[Collected data]
_ _ _ _ _ _ _

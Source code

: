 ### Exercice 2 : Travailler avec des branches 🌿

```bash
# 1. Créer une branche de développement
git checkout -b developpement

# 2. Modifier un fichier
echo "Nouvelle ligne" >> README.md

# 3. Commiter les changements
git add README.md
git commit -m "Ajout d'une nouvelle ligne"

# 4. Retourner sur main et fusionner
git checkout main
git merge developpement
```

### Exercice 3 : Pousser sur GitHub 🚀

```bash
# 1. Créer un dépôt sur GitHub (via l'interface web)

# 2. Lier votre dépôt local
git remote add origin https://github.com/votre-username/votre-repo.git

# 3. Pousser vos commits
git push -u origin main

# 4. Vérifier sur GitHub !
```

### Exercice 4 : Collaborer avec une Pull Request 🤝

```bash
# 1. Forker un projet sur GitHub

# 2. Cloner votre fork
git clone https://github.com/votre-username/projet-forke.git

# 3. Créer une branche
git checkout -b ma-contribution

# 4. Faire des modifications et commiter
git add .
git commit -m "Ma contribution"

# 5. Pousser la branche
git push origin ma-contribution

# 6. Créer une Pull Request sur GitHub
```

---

_ _ _ _ _ _ _

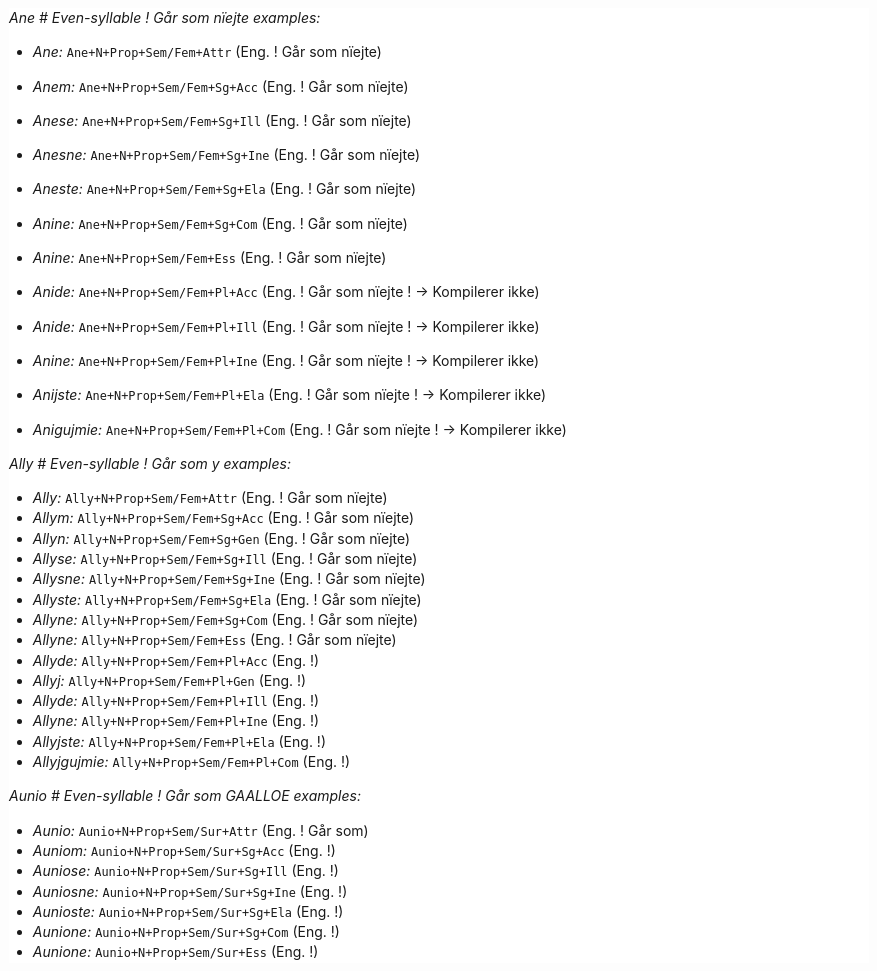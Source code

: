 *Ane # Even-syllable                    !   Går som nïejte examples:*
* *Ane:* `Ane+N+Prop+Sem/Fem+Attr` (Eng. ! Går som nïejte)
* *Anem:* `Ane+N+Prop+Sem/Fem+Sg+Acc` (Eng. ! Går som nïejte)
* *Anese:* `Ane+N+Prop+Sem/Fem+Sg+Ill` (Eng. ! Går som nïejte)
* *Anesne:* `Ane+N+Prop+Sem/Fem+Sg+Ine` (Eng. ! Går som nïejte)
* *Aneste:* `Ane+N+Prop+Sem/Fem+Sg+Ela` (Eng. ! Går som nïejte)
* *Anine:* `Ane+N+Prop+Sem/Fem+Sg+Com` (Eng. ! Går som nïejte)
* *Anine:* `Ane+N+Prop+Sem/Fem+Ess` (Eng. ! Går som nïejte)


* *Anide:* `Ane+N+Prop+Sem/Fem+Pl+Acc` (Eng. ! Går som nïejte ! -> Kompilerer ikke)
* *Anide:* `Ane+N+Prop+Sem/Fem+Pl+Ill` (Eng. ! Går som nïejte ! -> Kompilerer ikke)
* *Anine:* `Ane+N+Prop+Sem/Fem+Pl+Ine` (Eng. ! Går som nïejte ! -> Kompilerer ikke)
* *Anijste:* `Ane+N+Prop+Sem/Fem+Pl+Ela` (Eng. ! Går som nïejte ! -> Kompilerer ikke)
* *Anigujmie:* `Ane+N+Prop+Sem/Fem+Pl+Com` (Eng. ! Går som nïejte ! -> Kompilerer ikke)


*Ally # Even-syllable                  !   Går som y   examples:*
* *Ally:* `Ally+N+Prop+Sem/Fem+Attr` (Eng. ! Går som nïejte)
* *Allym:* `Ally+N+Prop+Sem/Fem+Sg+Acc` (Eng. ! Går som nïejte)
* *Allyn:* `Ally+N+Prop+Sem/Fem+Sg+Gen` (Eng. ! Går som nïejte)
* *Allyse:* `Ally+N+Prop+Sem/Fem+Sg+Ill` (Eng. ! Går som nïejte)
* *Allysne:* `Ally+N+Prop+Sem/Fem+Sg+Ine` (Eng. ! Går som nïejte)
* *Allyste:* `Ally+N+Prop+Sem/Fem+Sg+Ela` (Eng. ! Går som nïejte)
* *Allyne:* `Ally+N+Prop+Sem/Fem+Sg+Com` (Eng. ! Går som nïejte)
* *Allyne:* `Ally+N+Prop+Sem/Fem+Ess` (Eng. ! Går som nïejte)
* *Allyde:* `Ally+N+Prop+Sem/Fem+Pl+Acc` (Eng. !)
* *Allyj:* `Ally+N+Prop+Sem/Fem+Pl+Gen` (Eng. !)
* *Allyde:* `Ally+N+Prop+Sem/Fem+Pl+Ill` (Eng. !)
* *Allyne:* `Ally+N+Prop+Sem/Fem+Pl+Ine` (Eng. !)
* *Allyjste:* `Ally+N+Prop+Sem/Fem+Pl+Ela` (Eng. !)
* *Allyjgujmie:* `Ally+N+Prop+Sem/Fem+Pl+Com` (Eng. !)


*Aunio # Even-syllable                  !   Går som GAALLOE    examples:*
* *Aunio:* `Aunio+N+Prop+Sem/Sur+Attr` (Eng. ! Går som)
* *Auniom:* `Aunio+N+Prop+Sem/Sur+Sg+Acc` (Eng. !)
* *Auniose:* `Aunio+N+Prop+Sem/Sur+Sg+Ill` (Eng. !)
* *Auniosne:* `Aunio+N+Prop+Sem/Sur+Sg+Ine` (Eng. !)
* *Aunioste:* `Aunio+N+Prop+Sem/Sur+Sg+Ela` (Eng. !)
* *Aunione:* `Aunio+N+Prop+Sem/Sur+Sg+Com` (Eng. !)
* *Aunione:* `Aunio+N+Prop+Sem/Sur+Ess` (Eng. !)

_ _ _ _ _ _ _

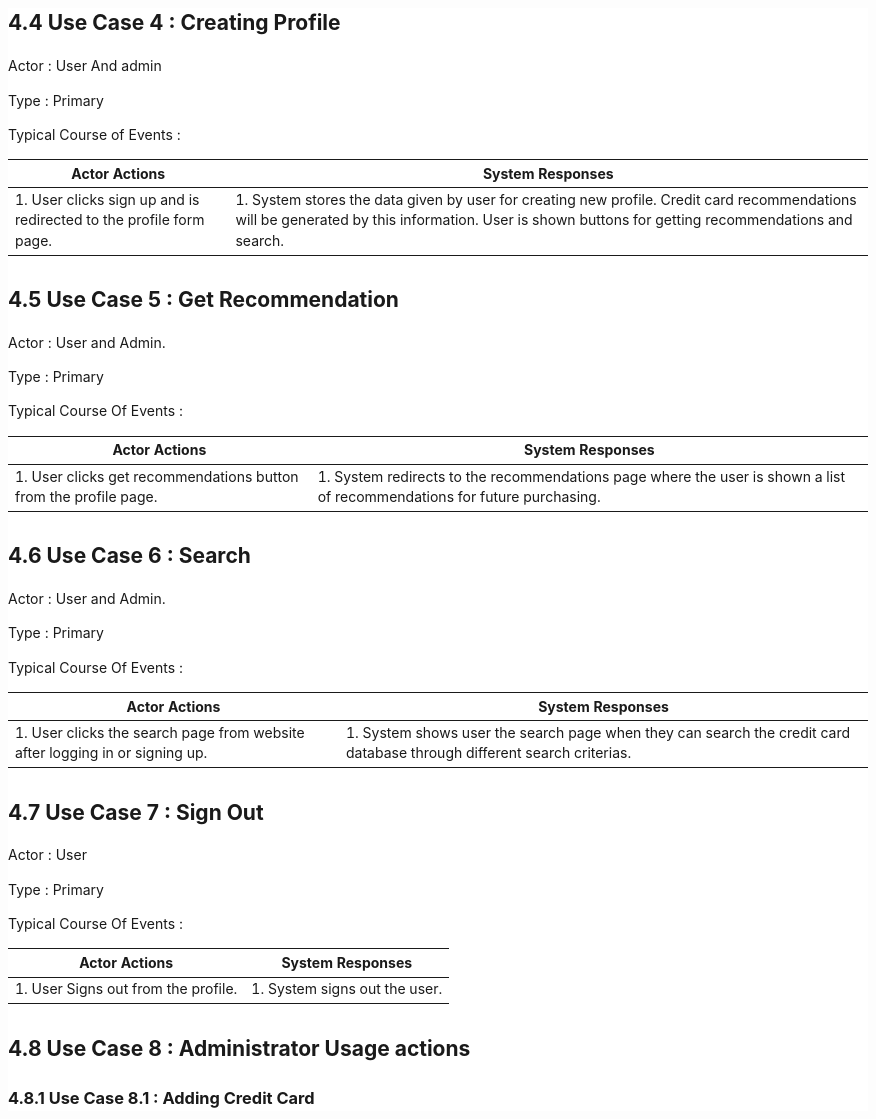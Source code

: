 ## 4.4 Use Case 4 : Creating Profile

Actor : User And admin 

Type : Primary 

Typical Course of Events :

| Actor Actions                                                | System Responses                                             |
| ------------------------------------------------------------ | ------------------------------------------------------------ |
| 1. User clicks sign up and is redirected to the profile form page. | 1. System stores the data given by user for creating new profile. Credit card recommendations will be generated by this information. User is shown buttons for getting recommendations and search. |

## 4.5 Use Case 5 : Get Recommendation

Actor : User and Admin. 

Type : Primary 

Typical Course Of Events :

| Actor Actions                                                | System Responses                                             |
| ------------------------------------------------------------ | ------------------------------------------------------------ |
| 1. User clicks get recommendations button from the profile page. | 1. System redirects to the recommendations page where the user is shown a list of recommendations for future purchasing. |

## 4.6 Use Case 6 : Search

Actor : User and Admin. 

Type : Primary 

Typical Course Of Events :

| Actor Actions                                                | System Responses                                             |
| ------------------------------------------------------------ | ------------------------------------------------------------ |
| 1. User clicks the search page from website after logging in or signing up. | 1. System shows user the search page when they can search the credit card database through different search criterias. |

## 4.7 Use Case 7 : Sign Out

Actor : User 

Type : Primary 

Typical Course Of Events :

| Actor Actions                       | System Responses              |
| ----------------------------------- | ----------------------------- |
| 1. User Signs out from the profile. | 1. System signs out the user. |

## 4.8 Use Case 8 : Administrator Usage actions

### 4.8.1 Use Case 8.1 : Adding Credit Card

_ _ _ _ _ _ _

From the records above, report the number of lines that hold the string "Anide" and add nothing.

2